# Thread: Approximate the area under the curve using n rectangles and the evaluation rules

1. ## Approximate the area under the curve using n rectangles and the evaluation rules

(NOTE: I am using an example in my book, that I have the answer to already, because I want to understand how they arrived at the answer, that way, I can do the other problems on my own)

Okay, so here is the problem:
Approximate the area under the curve on the given interval using n rectangles and the evaluation rules (a) left endpoint, (b) midpoint, and (c) right endpoint.

y = x2 + 1 on [0, 1] and n=16

So, this is how the book solved this.....

(a) ci = i∆x where i is from 0 to 15

A16 = ∆x (I do not know how to input the correct symbol here, but its 15 on top and i=0 on bottom) f(ci)

= 1/16 (that symbol again) [(i/16 + 1/16)2+ 1]

(approximately =) 1.3652

Now, I sort of get how they get up to the last part, but I do not understand how they came to the conclusion of 1.3652. Any clarification on this would be greatly appreciated.

2. ## Re: Approximate the area under the curve using n rectangles and the evaluation rules

Im attaching a Screen Shot of a similar problem that I attempted, feedback/ideas/suggestions are welcome.

3. ## Re: Approximate the area under the curve using n rectangles and the evaluation rules

1.) We are given $\displaystyle f(x)=x^2+1$ on the interval [0,1] with $\displaystyle n=16$.
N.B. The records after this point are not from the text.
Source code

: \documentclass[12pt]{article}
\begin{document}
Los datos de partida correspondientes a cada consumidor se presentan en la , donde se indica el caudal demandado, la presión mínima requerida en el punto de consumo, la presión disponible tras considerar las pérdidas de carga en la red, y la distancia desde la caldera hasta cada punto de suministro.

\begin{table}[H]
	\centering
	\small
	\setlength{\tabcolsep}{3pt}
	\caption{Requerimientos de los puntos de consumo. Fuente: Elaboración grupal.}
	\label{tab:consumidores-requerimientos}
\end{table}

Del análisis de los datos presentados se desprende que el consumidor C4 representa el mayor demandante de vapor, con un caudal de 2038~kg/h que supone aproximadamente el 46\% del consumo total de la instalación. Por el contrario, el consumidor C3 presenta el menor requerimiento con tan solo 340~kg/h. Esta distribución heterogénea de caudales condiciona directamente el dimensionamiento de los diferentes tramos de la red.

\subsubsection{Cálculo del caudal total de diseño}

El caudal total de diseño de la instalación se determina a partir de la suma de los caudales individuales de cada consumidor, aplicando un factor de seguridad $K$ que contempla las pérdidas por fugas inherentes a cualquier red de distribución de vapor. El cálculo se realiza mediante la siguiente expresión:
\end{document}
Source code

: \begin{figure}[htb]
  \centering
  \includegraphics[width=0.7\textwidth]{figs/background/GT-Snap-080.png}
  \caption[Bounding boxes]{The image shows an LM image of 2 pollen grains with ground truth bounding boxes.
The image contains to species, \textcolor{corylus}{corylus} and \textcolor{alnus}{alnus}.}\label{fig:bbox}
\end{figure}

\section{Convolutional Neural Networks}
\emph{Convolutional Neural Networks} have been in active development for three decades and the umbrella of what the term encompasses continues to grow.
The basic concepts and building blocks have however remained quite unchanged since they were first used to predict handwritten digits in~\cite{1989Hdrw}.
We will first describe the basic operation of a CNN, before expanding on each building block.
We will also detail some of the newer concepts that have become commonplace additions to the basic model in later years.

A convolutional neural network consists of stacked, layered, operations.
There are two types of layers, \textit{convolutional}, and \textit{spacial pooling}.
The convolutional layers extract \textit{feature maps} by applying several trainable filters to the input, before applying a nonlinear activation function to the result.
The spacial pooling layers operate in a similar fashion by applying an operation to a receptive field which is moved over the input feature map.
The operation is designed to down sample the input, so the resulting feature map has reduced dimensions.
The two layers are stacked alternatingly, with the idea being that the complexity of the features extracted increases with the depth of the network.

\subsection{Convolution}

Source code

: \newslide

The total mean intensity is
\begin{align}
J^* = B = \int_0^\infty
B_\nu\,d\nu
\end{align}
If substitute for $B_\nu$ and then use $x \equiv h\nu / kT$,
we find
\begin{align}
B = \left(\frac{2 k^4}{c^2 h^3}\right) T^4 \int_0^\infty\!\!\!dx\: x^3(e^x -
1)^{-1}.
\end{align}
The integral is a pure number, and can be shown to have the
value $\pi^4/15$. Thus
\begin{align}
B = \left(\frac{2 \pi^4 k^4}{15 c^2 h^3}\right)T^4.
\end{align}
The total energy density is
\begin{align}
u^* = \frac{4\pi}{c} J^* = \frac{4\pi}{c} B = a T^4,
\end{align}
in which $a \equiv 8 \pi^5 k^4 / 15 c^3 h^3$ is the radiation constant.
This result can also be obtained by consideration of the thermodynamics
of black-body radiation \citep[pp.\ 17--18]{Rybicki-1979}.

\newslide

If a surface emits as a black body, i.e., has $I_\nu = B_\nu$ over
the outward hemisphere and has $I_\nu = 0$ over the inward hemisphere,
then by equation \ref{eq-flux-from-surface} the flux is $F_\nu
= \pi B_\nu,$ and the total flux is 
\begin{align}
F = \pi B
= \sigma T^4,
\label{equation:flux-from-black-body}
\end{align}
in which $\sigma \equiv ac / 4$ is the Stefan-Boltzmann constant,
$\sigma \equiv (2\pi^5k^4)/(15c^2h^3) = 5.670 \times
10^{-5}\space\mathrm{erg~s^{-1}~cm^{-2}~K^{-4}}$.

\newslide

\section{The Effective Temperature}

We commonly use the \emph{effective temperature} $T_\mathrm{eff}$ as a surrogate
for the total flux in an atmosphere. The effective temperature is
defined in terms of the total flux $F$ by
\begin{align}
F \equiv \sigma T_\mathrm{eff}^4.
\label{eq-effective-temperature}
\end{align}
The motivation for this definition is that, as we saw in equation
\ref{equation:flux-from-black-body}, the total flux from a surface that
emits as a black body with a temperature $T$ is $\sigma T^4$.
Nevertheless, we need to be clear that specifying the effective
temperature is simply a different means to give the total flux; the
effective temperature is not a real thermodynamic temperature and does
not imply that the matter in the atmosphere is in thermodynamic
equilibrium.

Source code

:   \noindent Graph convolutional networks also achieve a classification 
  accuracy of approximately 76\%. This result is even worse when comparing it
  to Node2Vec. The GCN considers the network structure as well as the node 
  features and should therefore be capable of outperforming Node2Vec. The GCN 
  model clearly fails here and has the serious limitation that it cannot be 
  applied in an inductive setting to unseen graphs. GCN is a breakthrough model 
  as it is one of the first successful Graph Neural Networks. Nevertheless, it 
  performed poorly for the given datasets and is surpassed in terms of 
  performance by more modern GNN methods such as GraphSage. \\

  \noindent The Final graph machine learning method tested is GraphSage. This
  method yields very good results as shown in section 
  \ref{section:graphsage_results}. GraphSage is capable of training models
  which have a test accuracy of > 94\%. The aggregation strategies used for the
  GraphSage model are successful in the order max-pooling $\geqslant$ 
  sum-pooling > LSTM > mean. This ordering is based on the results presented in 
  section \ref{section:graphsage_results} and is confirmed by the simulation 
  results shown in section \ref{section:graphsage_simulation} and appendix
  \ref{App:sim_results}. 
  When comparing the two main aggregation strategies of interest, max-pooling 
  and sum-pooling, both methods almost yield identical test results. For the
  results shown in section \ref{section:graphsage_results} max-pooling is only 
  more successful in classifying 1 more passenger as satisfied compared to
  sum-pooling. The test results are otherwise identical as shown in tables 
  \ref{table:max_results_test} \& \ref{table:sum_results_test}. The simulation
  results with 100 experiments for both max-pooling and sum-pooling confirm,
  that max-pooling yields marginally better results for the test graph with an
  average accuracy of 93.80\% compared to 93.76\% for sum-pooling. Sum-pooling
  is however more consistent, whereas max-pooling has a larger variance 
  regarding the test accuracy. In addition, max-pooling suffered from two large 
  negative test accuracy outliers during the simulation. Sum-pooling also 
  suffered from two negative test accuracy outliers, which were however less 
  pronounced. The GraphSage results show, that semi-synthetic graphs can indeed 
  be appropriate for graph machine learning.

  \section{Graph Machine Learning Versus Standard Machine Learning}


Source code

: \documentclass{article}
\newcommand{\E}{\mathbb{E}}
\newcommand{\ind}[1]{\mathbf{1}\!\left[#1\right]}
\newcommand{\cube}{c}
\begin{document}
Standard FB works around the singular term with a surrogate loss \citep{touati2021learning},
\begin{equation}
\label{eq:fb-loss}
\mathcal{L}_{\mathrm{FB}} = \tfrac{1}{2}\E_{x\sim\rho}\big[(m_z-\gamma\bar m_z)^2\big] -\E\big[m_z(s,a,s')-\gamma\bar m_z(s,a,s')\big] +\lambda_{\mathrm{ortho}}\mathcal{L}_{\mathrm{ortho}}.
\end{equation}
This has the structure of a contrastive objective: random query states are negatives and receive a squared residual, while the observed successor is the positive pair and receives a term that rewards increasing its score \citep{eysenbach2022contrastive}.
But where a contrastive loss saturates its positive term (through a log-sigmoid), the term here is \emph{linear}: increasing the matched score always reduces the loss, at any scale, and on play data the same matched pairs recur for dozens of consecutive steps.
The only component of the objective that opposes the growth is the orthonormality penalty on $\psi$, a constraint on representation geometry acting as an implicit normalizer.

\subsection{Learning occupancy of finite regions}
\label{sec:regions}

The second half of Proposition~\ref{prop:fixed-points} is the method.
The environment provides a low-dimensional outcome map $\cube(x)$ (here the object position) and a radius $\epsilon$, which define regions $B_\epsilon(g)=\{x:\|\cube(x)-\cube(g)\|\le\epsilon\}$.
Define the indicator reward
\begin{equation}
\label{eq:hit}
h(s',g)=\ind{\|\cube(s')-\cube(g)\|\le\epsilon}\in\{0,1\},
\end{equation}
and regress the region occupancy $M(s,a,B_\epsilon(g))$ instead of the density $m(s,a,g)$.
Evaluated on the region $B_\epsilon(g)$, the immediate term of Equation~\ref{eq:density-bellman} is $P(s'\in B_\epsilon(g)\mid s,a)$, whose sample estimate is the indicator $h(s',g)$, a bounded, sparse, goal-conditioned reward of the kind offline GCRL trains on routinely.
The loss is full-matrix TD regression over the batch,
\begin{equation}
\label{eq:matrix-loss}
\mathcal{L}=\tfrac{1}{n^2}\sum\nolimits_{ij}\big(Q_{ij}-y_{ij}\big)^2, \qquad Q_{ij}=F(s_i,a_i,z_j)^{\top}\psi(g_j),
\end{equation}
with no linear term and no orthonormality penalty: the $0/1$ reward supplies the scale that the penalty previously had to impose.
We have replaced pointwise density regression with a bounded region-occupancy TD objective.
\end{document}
$\displaystyle \Delta x=\frac{1-0}{16}=\frac{1}{16}$

$\displaystyle x_k=x_0+k\Delta x=k\Delta x$

a) left end-points:

$\displaystyle A\approx\left(\sum_{k=0}^{15}f(x_k) \right)\cdot\Delta x=\frac{1}{16}\sum_{k=0}^{15}\left(x_k^2+1 \right)=\frac{1}{16}\left((\Delta x)^2\sum_{k=0}^{15}k^2+\sum_{k=0}^{15}(1) \right)=$

$\displaystyle \frac{1}{16}\left(\frac{1}{256}\cdot\frac{15(15+1) (2\cdot15+1)}{6}+16 \right)=\frac{1}{16}\left(\frac{1}{256}\cdot\frac{ 15\cdot16\cdot31}{6}+16 \right)=$

$\displaystyle \frac{1}{16}\left(\frac{1}{16}\cdot\frac{5\cdot31} {2}+16 \right)=\frac{1}{16}\left(\frac{155}{32}+16 \right)=\frac{1}{16}\cdot\frac{667}{32}=\frac{667} {512}=1.302734375$

Since the function is increasing on the interval, we should expect the left-point approximation to be less than the true value of 4/3. Your book gives a value greater than this, and I notice a problem with the formula used, specifically with the value of $\displaystyle x_k$.

b) midpoints:

$\displaystyle A\approx\left(\sum_{k=0}^{15}f\left(\frac{x_k+x_{k +1}}{2} \right) \right)\cdot\Delta x=\frac{1}{16}\sum_{k=0}^{15}\left(\left(\frac{x_k +x_{k+1}}{2} \right)^2+1 \right)=$

$\displaystyle \frac{1}{16}\sum_{k=0}^{15}\left(\left(\frac{k \Delta x+(k+1)\Delta x}{2} \right)^2+1 \right)=\frac{1}{16}\sum_{k=0}^{15}\left(\left( \frac{ \Delta x}{2} \right)^2(2k+1)^2+1 \right)=$

$\displaystyle \frac{1}{16}\left(\left( \frac{ \Delta x}{2} \right)^2\sum_{k=0}^{15}(4k^2+4k+1)+\sum_{k=0}^{15 }(1) \right) \right)=\frac{1}{16}\left(\frac{1}{1024}\left(4 \sum_{k=0}^{15}(k^2)+4\sum_{k=0}^{15}(k)+\sum_{k=0 }^{15}(1) \right)+16 \right) \right)=$

$\displaystyle \frac{1}{16}\left(\frac{1}{1024}\left(4\cdot\frac{ 15\cdot16\cdot31}{6}+4\cdot\frac{15\cdot16}{2}+16 \right)+16 \right) \right)=\frac{1}{16}\left(\frac{5456}{1024}+16 \right)=$

$\displaystyle \frac{1}{16}\cdot\frac{1365}{64}=\frac{1365}{1024} = 1.3330078125$

c) right end-points:

$\displaystyle A\approx\left(\sum_{k=1}^{16}f(x_k) \right)\cdot\Delta x=\frac{1}{16}\sum_{k=1}^{16}\left(x_k^2+1 \right)=\frac{1}{16}\left((\Delta x)^2\sum_{k=1}^{16}k^2+\sum_{k=1}^{16}(1) \right)=$

$\displaystyle \frac{1}{16}\left(\frac{1}{256}\cdot\frac{16(16+1) (2\cdot16+1)}{6}+16 \right)=\frac{1}{16}\left(\frac{1}{256}\cdot\frac{ 16\cdot17\cdot33}{6}+16 \right)=$

$\displaystyle \frac{1}{16}\left(\frac{1}{16}\cdot\frac{17\cdot11 }{2}+16 \right)=\frac{1}{16}\left(\frac{187}{32}+16 \right)=\frac{1}{16}\cdot\frac{699}{32}=\frac{699} {512}=1.365234375$

Okay, now I see that what you have as part a) in your first post is part c). If you have any questions about anything I posted here, please don't hesitate to ask.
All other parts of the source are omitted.